Cette nouvelle hausse devrait avoir un impact direct sur le coût de fabrication des smartphones, ordinateurs portables, PC gaming, serveurs et autres appareils électroniques utilisant de la mémoire DRAM.
Une inflation historique des composants mémoire
L'évolution des prix depuis le début de l'année illustre l'ampleur du phénomène.
| Premier trimestre : +90 %
| Deuxième trimestre : +50 à +60 %
| Troisième trimestre (prévision) : Plus de +20 %
En seulement neuf mois, les fabricants d'électronique ont dû absorber des augmentations successives rarement observées sur le marché de la mémoire. Cette inflation touche aussi bien la **LPDDR**, utilisée dans les smartphones et ordinateurs portables, que la **DRAM conventionnelle**, indispensable aux PC, stations de travail et serveurs.
L'intelligence artificielle bouleverse le marché
L'explosion de la demande en infrastructures dédiées à l'intelligence artificielle constitue le principal moteur de cette hausse.
Les fabricants de mémoire concentrent désormais une part croissante de leur capacité de production sur les mémoires à forte valeur ajoutée, notamment la **HBM (High Bandwidth Memory)**, indispensable aux accélérateurs d'IA. Cette réallocation réduit mécaniquement les volumes disponibles pour la mémoire destinée aux PC et aux smartphones, créant un déséquilibre durable entre l'offre et la demande.

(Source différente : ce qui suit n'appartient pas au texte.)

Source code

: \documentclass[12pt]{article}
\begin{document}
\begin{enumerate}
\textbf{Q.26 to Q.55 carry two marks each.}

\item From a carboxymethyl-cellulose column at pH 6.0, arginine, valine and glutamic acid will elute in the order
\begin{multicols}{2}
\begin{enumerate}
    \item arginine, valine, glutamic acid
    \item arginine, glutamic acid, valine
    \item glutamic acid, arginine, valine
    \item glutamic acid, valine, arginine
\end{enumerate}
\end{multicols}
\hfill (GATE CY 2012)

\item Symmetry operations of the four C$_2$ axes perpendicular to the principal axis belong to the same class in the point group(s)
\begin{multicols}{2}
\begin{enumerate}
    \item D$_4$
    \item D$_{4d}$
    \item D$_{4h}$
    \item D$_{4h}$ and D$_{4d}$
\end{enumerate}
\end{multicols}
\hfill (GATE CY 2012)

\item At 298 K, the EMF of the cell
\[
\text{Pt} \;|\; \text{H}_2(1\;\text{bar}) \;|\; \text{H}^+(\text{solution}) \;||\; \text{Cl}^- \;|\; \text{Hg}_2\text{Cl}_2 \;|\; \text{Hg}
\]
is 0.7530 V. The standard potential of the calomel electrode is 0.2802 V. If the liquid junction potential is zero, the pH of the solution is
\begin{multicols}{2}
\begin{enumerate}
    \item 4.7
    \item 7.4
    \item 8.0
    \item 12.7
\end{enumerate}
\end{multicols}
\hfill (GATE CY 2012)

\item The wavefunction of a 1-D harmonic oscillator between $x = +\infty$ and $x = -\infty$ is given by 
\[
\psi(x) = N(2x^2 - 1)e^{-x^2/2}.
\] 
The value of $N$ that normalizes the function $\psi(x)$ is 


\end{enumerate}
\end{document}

Parallèlement, les principaux fabricants privilégient une production plus limitée afin d'éviter un retour à la surproduction qui avait fortement pénalisé leur rentabilité lors des précédents cycles du marché.
Smartphones, PC et consoles devraient coûter plus cher
Cette hausse des composants devrait progressivement se répercuter sur les prix des produits grand public.
Les constructeurs devront composer avec une augmentation sensible du coût de leurs composants mémoire, ce qui pourrait entraîner :
* une hausse du prix des smartphones haut de gamme ;
* des ordinateurs portables plus coûteux ;
* une augmentation du prix des PC gaming ;
* des serveurs et infrastructures cloud encore plus onéreux.
Les fabricants ayant négocié des contrats d'approvisionnement à long terme limiteront temporairement l'impact, tandis que les autres devront absorber ces nouveaux coûts ou les répercuter sur leurs clients.
Une crise appelée à durer
Selon plusieurs analyses du secteur, aucun retour à la normale n'est attendu à court terme. La forte demande en mémoire alimentée par l'intelligence artificielle, associée à une capacité de production toujours limitée, devrait maintenir une pression importante sur les prix pendant plusieurs années.
Pour les consommateurs comme pour les assembleurs de PC, cette situation pourrait se traduire par des équipements plus chers et des promotions moins fréquentes, notamment sur les configurations intégrant de grandes capacités de mémoire vive.
Un nouveau cycle pour l'industrie de la mémoire
Après plusieurs années marquées par des prix historiquement bas, le secteur de la DRAM entre dans un nouveau cycle où la demande liée à l'intelligence artificielle redéfinit les priorités des fabricants.
Si Samsung poursuit effectivement cette nouvelle hausse au troisième trimestre, l'ensemble de l'industrie pourrait rapidement suivre le mouvement, renforçant encore la pression sur les prix des appareils électroniques dans les mois à venir.